Provided records.
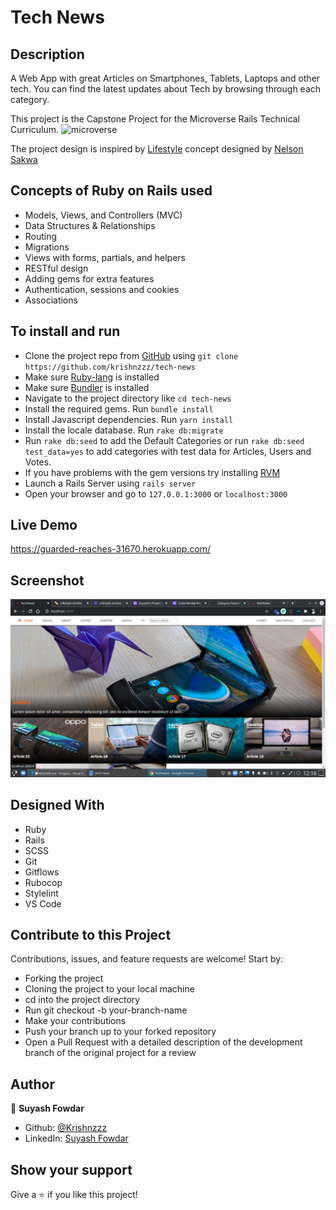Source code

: # Tech News

## Description

A Web App with great Articles on Smartphones, Tablets, Laptops and other tech. You can find the latest updates about Tech by browsing through each category.

This project is the Capstone Project for the Microverse Rails Technical Curriculum. ![microverse](https://camo.githubusercontent.com/3a5835d4f56c57cec85939ac345e43fef164c178/68747470733a2f2f696d672e736869656c64732e696f2f62616467652f4d6963726f76657273652d626c756576696f6c6574)

The project design is inspired by [Lifestyle](https://www.behance.net/gallery/14554909/liFEsTlye-Mobile-version) concept designed by [Nelson Sakwa](https://www.behance.net/sakwadesignstudio)

## Concepts of Ruby on Rails used

- Models, Views, and Controllers (MVC)
- Data Structures & Relationships
- Routing
- Migrations
- Views with forms, partials, and helpers
- RESTful design
- Adding gems for extra features
- Authentication, sessions and cookies
- Associations

## To install and run

- Clone the project repo from [GitHub](https://github.com/krishnzzz/tech-news) using `git clone https://github.com/krishnzzz/tech-news`
- Make sure [Ruby-lang](https://www.ruby-lang.org/en/) is installed
- Make sure [Bundler](https://bundler.io/) is installed
- Navigate to the project directory like `cd tech-news`
- Install the required gems. Run `bundle install`
- Install Javascript dependencies. Run `yarn install`
- Install the locale database. Run `rake db:migrate`
- Run `rake db:seed` to add the Default Categories or run `rake db:seed test_data=yes` to add categories with test data for Articles, Users and Votes.
- If you have problems with the gem versions try installing [RVM](https://rvm.io/)
- Launch a Rails Server using `rails server`
- Open your browser and go to `127.0.0.1:3000` or `localhost:3000`

## Live Demo
https://guarded-reaches-31670.herokuapp.com/

## Screenshot
![](./app/assets/images/Home.png)


## Designed With
- Ruby
- Rails
- SCSS
- Git
- Gitflows
- Rubocop
- Stylelint
- VS Code

## Contribute to this Project

Contributions, issues, and feature requests are welcome! Start by:

  - Forking the project
  - Cloning the project to your local machine
  - cd into the project directory
  - Run git checkout -b your-branch-name
  - Make your contributions
  - Push your branch up to your forked repository
  - Open a Pull Request with a detailed description of the development branch of the original project for a review

## Author

👤 **Suyash Fowdar**
- Github: [@Krishnzzz](https://github.com/krishnzzz)
- LinkedIn: [Suyash Fowdar](https://www.linkedin.com/in/suyash-fowdar/)

## Show your support

Give a ⭐️ if you like this project!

Directions for this task. Would you retype exactly the lines above, from the line with "## Live Demo" to the line with "- Forking the project", with both end lines kept and nothing more?

Response to this task.
## Live Demo
https://guarded-reaches-31670.herokuapp.com/

## Screenshot
![](./app/assets/images/Home.png)


## Designed With
- Ruby
- Rails
- SCSS
- Git
- Gitflows
- Rubocop
- Stylelint
- VS Code

## Contribute to this Project

Contributions, issues, and feature requests are welcome! Start by:

  - Forking the project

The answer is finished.